ルシード、非公開化・破産報道を否定 株価は50%超急落

ルシード、非公開化・破産報道を否定 株価は50%超急落

このEVメーカーは報道を「完全な虚偽」と断じ、来年以降も事業運営に十分な流動性があると説明した。株価は日中の急落後、持ち直した。

ファクトチェック
主要なビジネスニュース媒体であるCNBCとロイターは、Lucidが非公開化の取引や連邦破産法第11章の適用申請を検討しているとの報道を否定し、「完全に誤り」だとしたうえで、AlixPartnersは破産を勧告するのではなく、効率化と執行に注力していると説明したことを確認している。BeInCryptoは、株価が複数回の取引停止を挟みながら50%近く急落し、次回の決算発表が8月4日に予定されていることを確認しており、この主張と整合する。なお、「50%超」という下落幅は、CNBCの「日中で40%超」およびBeInCryptoの「50%近く」と比べるとやや誇張であり、終値が16%安だったという事実は「一部持ち直し」の要素を裏付けている。

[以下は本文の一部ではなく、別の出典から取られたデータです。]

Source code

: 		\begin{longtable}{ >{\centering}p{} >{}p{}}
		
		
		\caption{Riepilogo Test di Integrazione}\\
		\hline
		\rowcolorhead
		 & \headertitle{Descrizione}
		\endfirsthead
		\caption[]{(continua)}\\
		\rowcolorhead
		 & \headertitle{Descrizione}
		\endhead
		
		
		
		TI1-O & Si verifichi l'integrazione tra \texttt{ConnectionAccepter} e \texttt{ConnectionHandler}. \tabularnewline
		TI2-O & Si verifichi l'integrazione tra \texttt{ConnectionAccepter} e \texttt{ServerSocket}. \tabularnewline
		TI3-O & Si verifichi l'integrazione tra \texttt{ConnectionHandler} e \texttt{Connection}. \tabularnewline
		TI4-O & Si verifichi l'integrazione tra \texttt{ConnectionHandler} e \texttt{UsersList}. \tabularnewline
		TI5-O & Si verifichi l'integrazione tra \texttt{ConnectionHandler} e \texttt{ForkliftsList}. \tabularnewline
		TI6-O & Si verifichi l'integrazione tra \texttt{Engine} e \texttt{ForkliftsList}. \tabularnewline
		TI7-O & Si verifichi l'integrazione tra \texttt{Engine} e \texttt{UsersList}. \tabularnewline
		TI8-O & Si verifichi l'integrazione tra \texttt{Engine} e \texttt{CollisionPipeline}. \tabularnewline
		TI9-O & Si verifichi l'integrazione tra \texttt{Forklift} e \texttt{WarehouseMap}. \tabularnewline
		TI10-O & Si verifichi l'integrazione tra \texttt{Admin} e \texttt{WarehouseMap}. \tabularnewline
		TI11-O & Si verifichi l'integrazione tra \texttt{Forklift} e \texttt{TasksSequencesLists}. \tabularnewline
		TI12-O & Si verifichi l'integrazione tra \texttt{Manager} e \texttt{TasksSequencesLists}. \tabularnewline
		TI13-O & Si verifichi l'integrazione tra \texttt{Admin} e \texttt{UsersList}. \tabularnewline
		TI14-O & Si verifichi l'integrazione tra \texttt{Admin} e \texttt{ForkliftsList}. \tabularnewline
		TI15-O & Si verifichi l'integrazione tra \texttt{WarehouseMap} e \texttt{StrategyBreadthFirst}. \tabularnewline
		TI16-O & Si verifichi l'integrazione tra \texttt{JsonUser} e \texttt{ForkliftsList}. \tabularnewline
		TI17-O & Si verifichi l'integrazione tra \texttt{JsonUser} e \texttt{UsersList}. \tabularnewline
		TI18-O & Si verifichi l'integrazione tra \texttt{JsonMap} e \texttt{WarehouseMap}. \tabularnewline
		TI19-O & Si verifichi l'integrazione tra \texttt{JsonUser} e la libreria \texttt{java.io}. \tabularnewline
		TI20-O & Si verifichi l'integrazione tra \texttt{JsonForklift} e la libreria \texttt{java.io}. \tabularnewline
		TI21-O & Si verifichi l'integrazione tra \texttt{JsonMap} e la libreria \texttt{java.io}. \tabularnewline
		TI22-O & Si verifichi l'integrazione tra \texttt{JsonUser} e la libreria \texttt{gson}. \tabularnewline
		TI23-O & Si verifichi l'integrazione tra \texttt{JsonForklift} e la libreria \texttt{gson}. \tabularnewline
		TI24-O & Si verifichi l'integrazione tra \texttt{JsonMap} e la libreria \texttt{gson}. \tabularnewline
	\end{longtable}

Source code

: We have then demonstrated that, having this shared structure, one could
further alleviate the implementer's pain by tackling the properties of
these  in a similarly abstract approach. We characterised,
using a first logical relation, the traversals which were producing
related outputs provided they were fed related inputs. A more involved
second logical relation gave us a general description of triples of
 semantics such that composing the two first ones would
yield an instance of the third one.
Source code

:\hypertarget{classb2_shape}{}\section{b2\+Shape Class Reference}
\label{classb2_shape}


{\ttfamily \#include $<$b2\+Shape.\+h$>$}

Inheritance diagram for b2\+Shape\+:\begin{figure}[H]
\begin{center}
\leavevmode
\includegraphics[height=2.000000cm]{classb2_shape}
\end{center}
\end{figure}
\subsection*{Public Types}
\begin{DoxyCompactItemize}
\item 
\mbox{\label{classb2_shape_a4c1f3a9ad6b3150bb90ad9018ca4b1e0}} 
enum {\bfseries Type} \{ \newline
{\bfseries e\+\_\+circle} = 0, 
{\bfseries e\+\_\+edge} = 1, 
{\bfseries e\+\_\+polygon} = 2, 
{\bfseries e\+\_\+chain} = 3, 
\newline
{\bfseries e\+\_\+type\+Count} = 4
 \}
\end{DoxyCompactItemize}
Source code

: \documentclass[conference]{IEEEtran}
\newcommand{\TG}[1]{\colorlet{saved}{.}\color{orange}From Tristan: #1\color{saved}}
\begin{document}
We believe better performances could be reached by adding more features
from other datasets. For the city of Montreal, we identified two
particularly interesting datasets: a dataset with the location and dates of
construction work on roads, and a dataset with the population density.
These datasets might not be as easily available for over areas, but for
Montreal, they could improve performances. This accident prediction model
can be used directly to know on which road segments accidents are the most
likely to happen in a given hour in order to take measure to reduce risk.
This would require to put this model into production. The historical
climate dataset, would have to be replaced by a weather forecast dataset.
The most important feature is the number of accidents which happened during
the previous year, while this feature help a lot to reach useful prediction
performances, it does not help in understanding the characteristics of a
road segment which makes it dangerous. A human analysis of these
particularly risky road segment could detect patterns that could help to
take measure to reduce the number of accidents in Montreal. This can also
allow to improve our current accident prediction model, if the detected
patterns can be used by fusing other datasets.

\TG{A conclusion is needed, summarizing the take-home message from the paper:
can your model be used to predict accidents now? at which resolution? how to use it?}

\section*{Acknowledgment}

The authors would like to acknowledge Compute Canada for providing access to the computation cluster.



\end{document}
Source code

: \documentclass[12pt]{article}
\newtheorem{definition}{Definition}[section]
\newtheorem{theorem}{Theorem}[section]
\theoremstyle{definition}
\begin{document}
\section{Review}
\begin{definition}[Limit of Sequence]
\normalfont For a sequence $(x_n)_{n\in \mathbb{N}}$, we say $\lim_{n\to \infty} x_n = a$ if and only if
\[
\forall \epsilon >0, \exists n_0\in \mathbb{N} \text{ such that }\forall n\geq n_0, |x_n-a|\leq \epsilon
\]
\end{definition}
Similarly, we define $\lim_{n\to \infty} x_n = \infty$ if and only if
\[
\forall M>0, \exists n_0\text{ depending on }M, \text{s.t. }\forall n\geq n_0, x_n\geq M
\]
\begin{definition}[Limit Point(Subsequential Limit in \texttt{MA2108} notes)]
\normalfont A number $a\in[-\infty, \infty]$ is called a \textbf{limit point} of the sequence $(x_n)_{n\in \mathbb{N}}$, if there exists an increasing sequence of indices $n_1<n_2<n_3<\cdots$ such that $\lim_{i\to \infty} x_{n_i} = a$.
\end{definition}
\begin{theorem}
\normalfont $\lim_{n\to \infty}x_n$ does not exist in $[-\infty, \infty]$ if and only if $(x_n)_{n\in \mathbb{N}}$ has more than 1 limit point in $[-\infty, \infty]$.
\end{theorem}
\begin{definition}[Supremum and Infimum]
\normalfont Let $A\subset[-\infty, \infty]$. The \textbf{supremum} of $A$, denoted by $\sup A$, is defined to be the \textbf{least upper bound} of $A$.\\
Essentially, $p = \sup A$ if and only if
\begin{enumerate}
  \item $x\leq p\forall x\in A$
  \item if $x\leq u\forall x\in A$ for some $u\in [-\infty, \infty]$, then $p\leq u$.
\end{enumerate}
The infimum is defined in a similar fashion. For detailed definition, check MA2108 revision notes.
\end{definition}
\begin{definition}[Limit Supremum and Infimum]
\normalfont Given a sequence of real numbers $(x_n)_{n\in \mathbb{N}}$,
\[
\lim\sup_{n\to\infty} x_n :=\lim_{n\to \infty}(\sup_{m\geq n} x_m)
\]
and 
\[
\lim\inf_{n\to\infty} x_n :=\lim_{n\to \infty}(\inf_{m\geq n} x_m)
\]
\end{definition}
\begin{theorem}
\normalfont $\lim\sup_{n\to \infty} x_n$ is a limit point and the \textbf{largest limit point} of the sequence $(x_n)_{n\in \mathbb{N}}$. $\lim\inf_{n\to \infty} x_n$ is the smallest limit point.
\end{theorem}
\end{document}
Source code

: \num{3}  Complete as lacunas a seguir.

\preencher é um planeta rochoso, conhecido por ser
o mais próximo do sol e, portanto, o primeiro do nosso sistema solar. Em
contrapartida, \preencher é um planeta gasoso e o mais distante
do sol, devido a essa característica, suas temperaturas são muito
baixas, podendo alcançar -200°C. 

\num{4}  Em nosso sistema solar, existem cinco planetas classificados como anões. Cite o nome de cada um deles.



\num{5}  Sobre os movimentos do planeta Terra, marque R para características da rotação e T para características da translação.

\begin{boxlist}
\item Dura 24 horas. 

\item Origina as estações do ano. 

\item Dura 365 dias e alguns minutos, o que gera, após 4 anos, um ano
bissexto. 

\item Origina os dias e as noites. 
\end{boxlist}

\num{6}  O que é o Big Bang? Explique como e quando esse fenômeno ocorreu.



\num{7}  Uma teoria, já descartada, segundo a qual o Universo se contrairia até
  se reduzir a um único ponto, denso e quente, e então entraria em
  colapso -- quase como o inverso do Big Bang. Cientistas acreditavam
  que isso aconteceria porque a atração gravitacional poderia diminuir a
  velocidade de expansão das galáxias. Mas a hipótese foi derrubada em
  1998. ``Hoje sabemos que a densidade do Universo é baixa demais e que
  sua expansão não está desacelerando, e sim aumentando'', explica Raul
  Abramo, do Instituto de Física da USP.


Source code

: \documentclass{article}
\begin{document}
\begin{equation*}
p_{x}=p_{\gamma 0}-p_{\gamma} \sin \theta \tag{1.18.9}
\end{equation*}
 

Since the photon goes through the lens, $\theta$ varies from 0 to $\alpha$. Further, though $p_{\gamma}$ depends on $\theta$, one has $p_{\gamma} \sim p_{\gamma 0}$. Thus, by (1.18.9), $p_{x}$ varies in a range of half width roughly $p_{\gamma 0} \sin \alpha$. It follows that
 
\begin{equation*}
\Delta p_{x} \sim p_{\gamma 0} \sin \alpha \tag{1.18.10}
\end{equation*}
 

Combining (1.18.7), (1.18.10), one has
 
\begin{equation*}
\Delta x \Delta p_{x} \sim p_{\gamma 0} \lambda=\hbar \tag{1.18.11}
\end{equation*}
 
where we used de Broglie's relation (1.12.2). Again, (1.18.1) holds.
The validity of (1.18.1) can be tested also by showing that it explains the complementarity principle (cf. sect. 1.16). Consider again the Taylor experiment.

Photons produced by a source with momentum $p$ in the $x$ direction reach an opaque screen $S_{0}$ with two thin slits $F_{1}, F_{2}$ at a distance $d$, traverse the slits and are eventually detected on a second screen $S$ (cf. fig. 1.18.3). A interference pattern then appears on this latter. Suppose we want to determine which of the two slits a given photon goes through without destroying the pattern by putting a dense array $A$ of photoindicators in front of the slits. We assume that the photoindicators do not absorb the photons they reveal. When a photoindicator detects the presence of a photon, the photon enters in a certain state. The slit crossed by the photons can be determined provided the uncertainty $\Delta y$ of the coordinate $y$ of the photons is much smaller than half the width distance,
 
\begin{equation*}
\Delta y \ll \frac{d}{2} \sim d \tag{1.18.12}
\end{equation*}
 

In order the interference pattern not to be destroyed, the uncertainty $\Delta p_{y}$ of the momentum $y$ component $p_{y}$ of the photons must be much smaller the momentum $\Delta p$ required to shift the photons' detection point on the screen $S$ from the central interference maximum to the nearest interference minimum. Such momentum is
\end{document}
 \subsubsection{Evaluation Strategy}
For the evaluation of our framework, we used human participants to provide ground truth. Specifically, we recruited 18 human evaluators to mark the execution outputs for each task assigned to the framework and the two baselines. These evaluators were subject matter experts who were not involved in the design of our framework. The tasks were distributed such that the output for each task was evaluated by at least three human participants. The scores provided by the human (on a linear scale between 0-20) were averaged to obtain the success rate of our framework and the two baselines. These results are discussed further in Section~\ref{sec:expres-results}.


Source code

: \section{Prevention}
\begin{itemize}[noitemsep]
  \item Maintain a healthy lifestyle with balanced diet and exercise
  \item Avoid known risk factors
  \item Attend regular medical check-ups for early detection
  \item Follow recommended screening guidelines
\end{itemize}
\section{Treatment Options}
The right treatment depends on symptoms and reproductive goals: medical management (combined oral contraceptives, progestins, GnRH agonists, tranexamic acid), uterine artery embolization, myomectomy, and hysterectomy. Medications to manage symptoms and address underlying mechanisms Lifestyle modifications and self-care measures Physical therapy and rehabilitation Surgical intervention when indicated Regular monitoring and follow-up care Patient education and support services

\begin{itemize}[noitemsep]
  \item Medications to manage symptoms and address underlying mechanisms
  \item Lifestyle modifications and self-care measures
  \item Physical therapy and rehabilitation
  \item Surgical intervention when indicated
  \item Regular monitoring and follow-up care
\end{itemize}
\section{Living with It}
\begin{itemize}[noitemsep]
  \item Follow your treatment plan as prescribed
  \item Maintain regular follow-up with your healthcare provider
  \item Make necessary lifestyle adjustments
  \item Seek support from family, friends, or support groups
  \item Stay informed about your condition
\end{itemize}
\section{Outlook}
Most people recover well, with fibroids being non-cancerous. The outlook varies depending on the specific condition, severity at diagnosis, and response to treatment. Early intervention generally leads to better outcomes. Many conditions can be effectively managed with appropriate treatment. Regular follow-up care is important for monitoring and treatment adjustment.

主張の実質的な要素はいずれも信頼できる情報源によって裏付けられている。
要約

ルシード・グループは、電気自動車メーカーである同社が非公開化取引または破産申請を検討しているとする報道について、「完全な虚偽」だと否定した。株価は日中に最大55%下落し、複数回にわたり取引停止となった後、持ち直して終値では16%安となった。同社は、来年以降も事業運営に必要な資金を賄うのに十分な流動性があり、再編の選択肢を検討するための取締役会特別委員会も設置していないと説明した。 この売りでルシード株は一時、上場来安値を日中に更新した。ルシードは第1四半期末時点で約7億ドルの現金を保有し、4月にはさらに10億ドルを調達、未実行の融資枠もなお約20億ドル残している。アナリストも、2028年までに約67億ドルの資金流出が続き、フリーキャッシュフローの黒字化は2029年まで見込めないとのウォール街予想がある中でも、同社には今後12カ月を乗り切る十分な資金があるとみている。 今回の一件は、巨額損失を吸収しつつ外部資金に依存し続けるルシードの事業モデルが受ける圧力を浮き彫りにした。サウジ政府関連主体による支援は引き続き主要な下支えとなっており、これらの投資家は同社の事業拡大局面で繰り返し資本を供給してきた。

用語解説
  • 非公開化取引: 公開企業を株式市場から外す取引で、通常は市場で流通する株式を買い取ることで実施される。
  • 流動性: 企業が短期的な債務を履行し、事業を継続するために使える現金やその他の即時利用可能な資金。
  • フリーキャッシュフロー: 企業が営業費用と設備投資を賄った後に手元に残る現金。